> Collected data
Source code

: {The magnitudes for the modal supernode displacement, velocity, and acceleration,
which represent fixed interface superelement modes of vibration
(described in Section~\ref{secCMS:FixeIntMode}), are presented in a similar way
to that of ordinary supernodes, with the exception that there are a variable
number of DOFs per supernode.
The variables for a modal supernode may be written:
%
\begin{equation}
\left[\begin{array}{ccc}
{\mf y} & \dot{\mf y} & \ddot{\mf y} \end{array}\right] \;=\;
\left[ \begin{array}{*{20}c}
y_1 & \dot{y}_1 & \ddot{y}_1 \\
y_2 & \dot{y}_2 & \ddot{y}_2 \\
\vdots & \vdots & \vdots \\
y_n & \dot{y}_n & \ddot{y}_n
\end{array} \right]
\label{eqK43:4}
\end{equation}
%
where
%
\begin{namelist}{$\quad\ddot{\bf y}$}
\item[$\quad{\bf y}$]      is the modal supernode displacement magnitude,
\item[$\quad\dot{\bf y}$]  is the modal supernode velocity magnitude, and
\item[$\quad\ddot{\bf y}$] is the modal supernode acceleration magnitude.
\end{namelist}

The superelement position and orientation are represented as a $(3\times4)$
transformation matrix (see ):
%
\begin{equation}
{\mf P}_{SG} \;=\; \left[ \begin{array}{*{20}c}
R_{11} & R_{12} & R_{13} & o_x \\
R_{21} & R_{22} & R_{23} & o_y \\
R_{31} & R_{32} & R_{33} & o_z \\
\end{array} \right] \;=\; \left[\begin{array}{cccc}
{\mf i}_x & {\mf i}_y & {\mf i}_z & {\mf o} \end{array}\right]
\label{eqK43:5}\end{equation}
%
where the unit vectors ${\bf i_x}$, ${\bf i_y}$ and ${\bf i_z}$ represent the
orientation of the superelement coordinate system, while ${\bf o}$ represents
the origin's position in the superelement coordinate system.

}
* * *
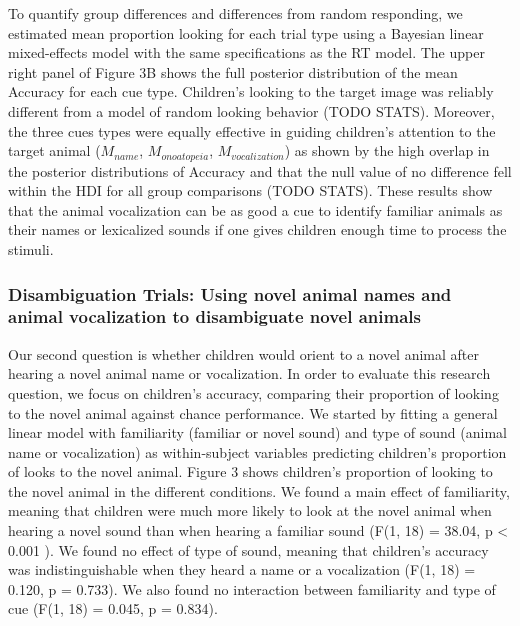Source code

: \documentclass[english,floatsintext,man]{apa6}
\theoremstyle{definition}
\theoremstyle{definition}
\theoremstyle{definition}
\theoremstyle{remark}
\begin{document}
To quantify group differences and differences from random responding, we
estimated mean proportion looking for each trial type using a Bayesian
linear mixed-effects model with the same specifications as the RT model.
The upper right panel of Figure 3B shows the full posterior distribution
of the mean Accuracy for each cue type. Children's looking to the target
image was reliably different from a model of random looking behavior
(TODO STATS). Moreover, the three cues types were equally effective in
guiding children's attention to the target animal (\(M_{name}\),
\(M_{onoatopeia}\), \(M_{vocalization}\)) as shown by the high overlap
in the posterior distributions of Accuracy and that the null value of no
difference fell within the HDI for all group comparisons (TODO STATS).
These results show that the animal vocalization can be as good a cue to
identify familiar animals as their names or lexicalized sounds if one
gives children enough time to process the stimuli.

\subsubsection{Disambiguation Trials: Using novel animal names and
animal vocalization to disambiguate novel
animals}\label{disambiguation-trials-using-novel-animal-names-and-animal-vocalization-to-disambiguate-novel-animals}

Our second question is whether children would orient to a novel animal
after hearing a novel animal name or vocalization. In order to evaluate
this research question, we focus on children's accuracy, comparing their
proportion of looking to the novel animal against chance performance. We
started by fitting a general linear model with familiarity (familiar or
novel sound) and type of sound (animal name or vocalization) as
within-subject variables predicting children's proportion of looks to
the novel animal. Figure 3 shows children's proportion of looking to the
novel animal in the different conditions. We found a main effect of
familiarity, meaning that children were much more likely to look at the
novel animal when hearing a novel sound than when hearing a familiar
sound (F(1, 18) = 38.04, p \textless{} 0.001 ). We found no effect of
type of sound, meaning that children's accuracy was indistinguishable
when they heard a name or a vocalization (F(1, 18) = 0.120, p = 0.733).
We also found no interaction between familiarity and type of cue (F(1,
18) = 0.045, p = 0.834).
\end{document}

> EXERCISE REQUIREMENTS
All lines above that contain the word "begin" are to be copied.

> PROBLEM SOLUTION
\begin{equation}
\left[\begin{array}{ccc}
\left[ \begin{array}{*{20}c}
\begin{namelist}{$\quad\ddot{\bf y}$}
\begin{equation}
{\mf P}_{SG} \;=\; \left[ \begin{array}{*{20}c}
\end{array} \right] \;=\; \left[\begin{array}{cccc}
\begin{document}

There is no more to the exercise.